On Mon, 04 Jan 2016 23:18:30 -0800
Bart Schaefer <schaefer@xxxxxxxxxxxxxxxx> wrote:
> - Should "print -v foo bar" write the trailing newline into $foo ?  In the
>   patch below I've chosen to make -n implicit with -v.  This does not
>   involve "printf" which always needs an explicit newline.

That's probably reasonable --- it would only become crucial which way it
was defined if you were able to append to the variable by some such
means, so needed the intervening newlines, but there's no call for that.

> - I did not change any behavior of the -z / -s / -S options, or at least
>   have not intentionally done so.  However, there have never been any
>   Test/B03* cases for those.

Interactive behaviour is much more lightly tested, but there is now some
prior art for both history and ZLE.  It probably goes in those areas.

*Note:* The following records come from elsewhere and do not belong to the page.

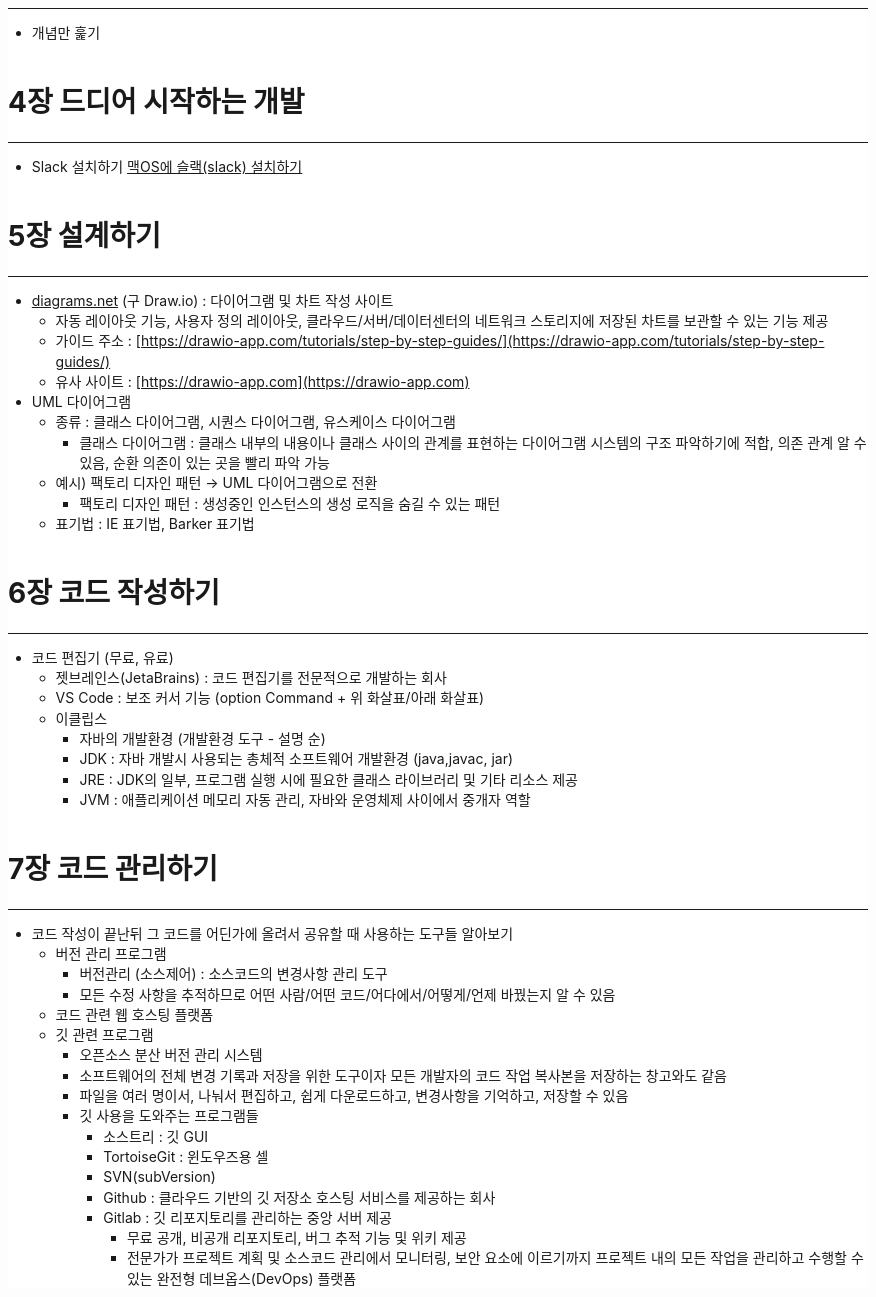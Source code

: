   ***

  - 개념만 훑기

  # 4장 드디어 시작하는 개발

  ***

  - Slack 설치하기
    [맥OS에 슬랙(slack) 설치하기](https://blog.naver.com/sh_kim_0926/222868285576)

  # 5장 설계하기

  ***

  - [diagrams.net](http://diagrams.net) (구 Draw.io) : 다이어그램 및 차트 작성 사이트
    - 자동 레이아웃 기능, 사용자 정의 레이아웃, 클라우드/서버/데이터센터의 네트워크 스토리지에 저장된 차트를 보관할 수 있는 기능 제공
    - 가이드 주소 : [https://drawio-app.com/tutorials/step-by-step-guides/](https://drawio-app.com/tutorials/step-by-step-guides/)
    - 유사 사이트 : [https://drawio-app.com](https://drawio-app.com)
  - UML 다이어그램
    - 종류 : 클래스 다이어그램, 시퀀스 다이어그램, 유스케이스 다이어그램
      - 클래스 다이어그램 : 클래스 내부의 내용이나 클래스 사이의 관계를 표현하는 다이어그램
        시스템의 구조 파악하기에 적합, 의존 관계 알 수 있음, 순환 의존이 있는 곳을 빨리 파악 가능
    - 예시) 팩토리 디자인 패턴 → UML 다이어그램으로 전환
      - 팩토리 디자인 패턴 : 생성중인 인스턴스의 생성 로직을 숨길 수 있는 패턴
    - 표기법 : IE 표기법, Barker 표기법

  # 6장 코드 작성하기

  ***

  - 코드 편집기 (무료, 유료)
    - 젯브레인스(JetaBrains) : 코드 편집기를 전문적으로 개발하는 회사
    - VS Code : 보조 커서 기능 (option Command + 위 화살표/아래 화살표)
    - 이클립스
      - 자바의 개발환경 (개발환경 도구 - 설명 순)
      - JDK : 자바 개발시 사용되는 총체적 소프트웨어 개발환경 (java,javac, jar)
      - JRE : JDK의 일부, 프로그램 실행 시에 필요한 클래스 라이브러리 및 기타 리소스 제공
      - JVM : 애플리케이션 메모리 자동 관리, 자바와 운영체제 사이에서 중개자 역할

  # 7장 코드 관리하기

  ***

  - 코드 작성이 끝난뒤 그 코드를 어딘가에 올려서 공유할 때 사용하는 도구들 알아보기
    - 버전 관리 프로그램
      - 버전관리 (소스제어) : 소스코드의 변경사항 관리 도구
      - 모든 수정 사항을 추적하므로 어떤 사람/어떤 코드/어다에서/어떻게/언제 바꿨는지 알 수 있음
    - 코드 관련 웹 호스팅 플랫폼
    - 깃 관련 프로그램
      - 오픈소스 분산 버전 관리 시스템
      - 소프트웨어의 전체 변경 기록과 저장을 위한 도구이자 모든 개발자의 코드 작업 복사본을 저장하는 창고와도 같음
      - 파일을 여러 명이서, 나눠서 편집하고, 쉽게 다운로드하고, 변경사항을 기억하고, 저장할 수 있음
      - 깃 사용을 도와주는 프로그램들
        - 소스트리 : 깃 GUI
        - TortoiseGit : 윈도우즈용 셀
        - SVN(subVersion)
        - Github : 클라우드 기반의 깃 저장소 호스팅 서비스를 제공하는 회사
        - Gitlab : 깃 리포지토리를 관리하는 중앙 서버 제공
          - 무료 공개, 비공개 리포지토리, 버그 추적 기능 및 위키 제공
          - 전문가가 프로젝트 계획 및 소스코드 관리에서 모니터링, 보안 요소에 이르기까지 프로젝트 내의 모든 작업을 관리하고 수행할 수 있는 완전형 데브옵스(DevOps) 플랫폼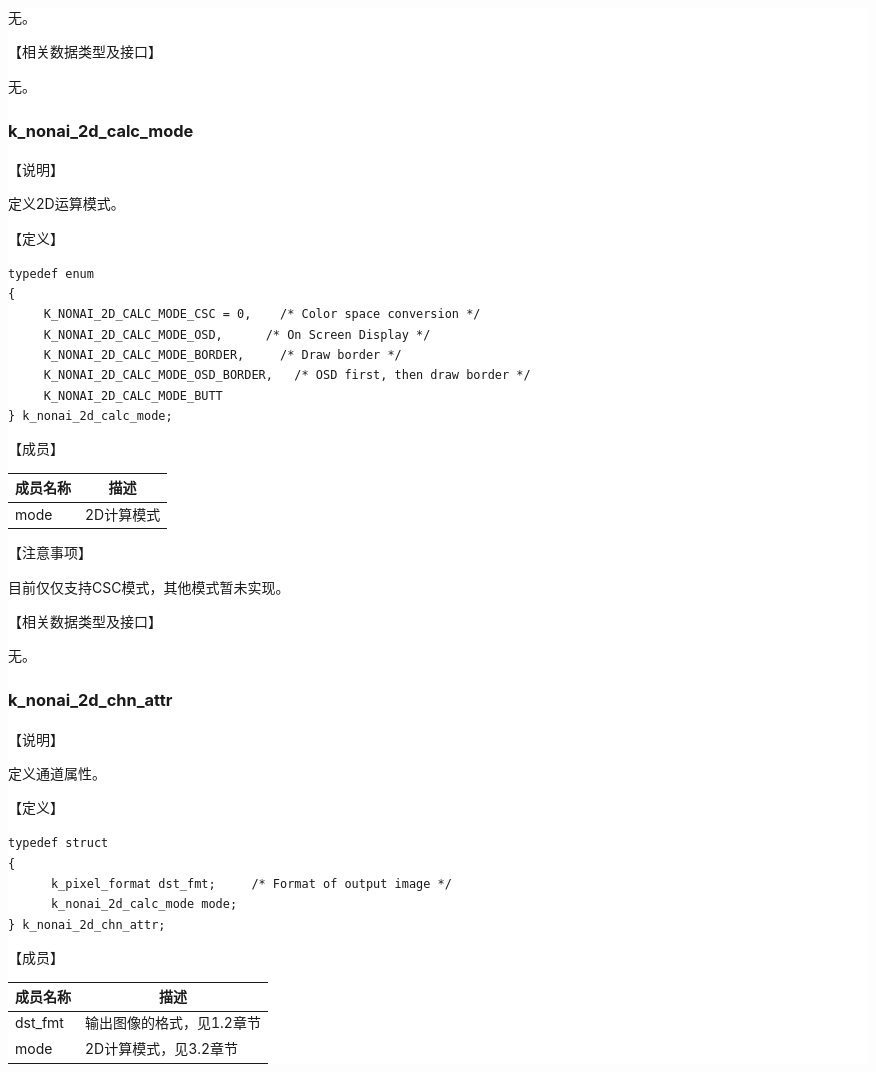 无。

【相关数据类型及接口】

无。

### k_nonai_2d_calc_mode

【说明】

定义2D运算模式。

【定义】

```text
typedef enum
{
​     K_NONAI_2D_CALC_MODE_CSC = 0,    /* Color space conversion */
​     K_NONAI_2D_CALC_MODE_OSD,      /* On Screen Display */
​     K_NONAI_2D_CALC_MODE_BORDER,     /* Draw border */
​     K_NONAI_2D_CALC_MODE_OSD_BORDER,   /* OSD first, then draw border */
​     K_NONAI_2D_CALC_MODE_BUTT
} k_nonai_2d_calc_mode;
```

【成员】

| 成员名称 | 描述                  |
| -------- | --------------------- |
| mode     | 2D计算模式 |

【注意事项】

目前仅仅支持CSC模式，其他模式暂未实现。

【相关数据类型及接口】

无。

### k_nonai_2d_chn_attr

【说明】

定义通道属性。

【定义】

```text
typedef struct
{
​      k_pixel_format dst_fmt;     /* Format of output image */
​      k_nonai_2d_calc_mode mode;
} k_nonai_2d_chn_attr;
```

【成员】

| 成员名称 | 描述                  |
| -------- | --------------------- |
| dst_fmt  | 输出图像的格式，见1.2章节 |
| mode     | 2D计算模式，见3.2章节 |
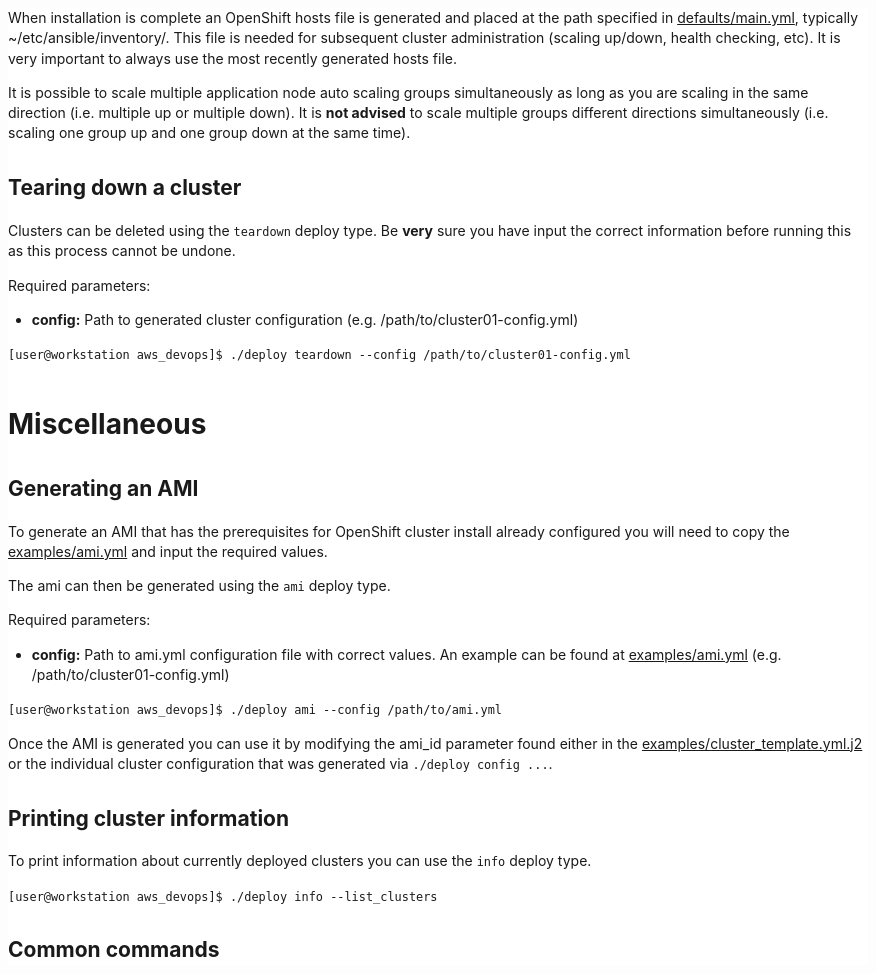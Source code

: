 When installation is complete an OpenShift hosts file is generated and placed at the path specified in [defaults/main.yml](defaults/main.yml), typically ~/etc/ansible/inventory/.
This file is needed for subsequent cluster administration (scaling up/down, health checking, etc). It is very important to always use the most recently generated hosts file.

It is possible to scale multiple application node auto scaling groups simultaneously as long as you are scaling in the same direction (i.e. multiple up or multiple down).
It is **not advised** to scale multiple groups different directions simultaneously (i.e. scaling one group up and one group down at the same time).

## Tearing down a cluster

Clusters can be deleted using the ```teardown``` deploy type. 
Be **very** sure you have input the correct information before running this as this process cannot be undone.

Required parameters:
* **config:** Path to generated cluster configuration (e.g. /path/to/cluster01-config.yml)

```shell
[user@workstation aws_devops]$ ./deploy teardown --config /path/to/cluster01-config.yml
```

# Miscellaneous

## Generating an AMI

To generate an AMI that has the prerequisites for OpenShift cluster install already configured you will need to copy the [examples/ami.yml](examples/ami.yml) and input the required values.

The ami can then be generated using the ```ami``` deploy type.

Required parameters:
* **config:** Path to ami.yml configuration file with correct values. An example can be found at [examples/ami.yml](examples/ami.yml) (e.g. /path/to/cluster01-config.yml)

```shell
[user@workstation aws_devops]$ ./deploy ami --config /path/to/ami.yml
```

Once the AMI is generated you can use it by modifying the ami_id parameter found either in the [examples/cluster_template.yml.j2](examples/cluster_template.yml.j2) or the individual cluster configuration that was generated via ```./deploy config ...```.

## Printing cluster information

To print information about currently deployed clusters you can use the ```info``` deploy type.

```shell
[user@workstation aws_devops]$ ./deploy info --list_clusters
```

## Common commands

> - I believe that prior to this patch, in the case of simulating memstream
>   with a temp file, errors closing the tempfile caused an error message
>   and a nonzero return even though the history/bufferstack/parameter was
>   already correctly stored.  I have not made an effort to fix that.

Probably not a big issue.  An error closing the temp file suggests
something rather nasty is screwed up.

> - I note in passing that "print something >&-" is explicitly not an error,
>   but "print -u1 something >&-" IS an error.  Also unchanged here.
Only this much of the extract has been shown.